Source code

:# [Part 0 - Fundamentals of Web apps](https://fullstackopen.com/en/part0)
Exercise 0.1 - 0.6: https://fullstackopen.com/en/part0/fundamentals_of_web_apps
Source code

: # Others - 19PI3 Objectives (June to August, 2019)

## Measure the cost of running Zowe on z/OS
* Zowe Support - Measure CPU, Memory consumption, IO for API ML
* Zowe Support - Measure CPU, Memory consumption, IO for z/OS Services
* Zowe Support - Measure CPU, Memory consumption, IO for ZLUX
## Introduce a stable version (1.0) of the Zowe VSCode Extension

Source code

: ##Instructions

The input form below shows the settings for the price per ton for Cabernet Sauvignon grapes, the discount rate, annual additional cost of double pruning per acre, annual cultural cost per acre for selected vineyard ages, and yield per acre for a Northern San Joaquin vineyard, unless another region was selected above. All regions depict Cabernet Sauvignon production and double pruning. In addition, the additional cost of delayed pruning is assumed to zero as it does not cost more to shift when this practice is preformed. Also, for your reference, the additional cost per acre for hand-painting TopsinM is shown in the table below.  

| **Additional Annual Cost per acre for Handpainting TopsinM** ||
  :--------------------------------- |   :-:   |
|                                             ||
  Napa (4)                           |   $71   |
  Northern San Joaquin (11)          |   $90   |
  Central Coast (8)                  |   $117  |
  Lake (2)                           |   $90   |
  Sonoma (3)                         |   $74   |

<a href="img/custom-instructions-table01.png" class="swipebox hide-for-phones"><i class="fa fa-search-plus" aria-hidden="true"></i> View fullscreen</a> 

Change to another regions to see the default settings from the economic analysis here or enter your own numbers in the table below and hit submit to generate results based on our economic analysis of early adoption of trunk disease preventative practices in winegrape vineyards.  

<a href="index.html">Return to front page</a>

****************************************

* **Exercise**
Where does the string "Northern" occur in the material? Copy every line where it does.

* **Task result**
The input form below shows the settings for the price per ton for Cabernet Sauvignon grapes, the discount rate, annual additional cost of double pruning per acre, annual cultural cost per acre for selected vineyard ages, and yield per acre for a Northern San Joaquin vineyard, unless another region was selected above. All regions depict Cabernet Sauvignon production and double pruning. In addition, the additional cost of delayed pruning is assumed to zero as it does not cost more to shift when this practice is preformed. Also, for your reference, the additional cost per acre for hand-painting TopsinM is shown in the table below.  
  Northern San Joaquin (11)          |   $90   |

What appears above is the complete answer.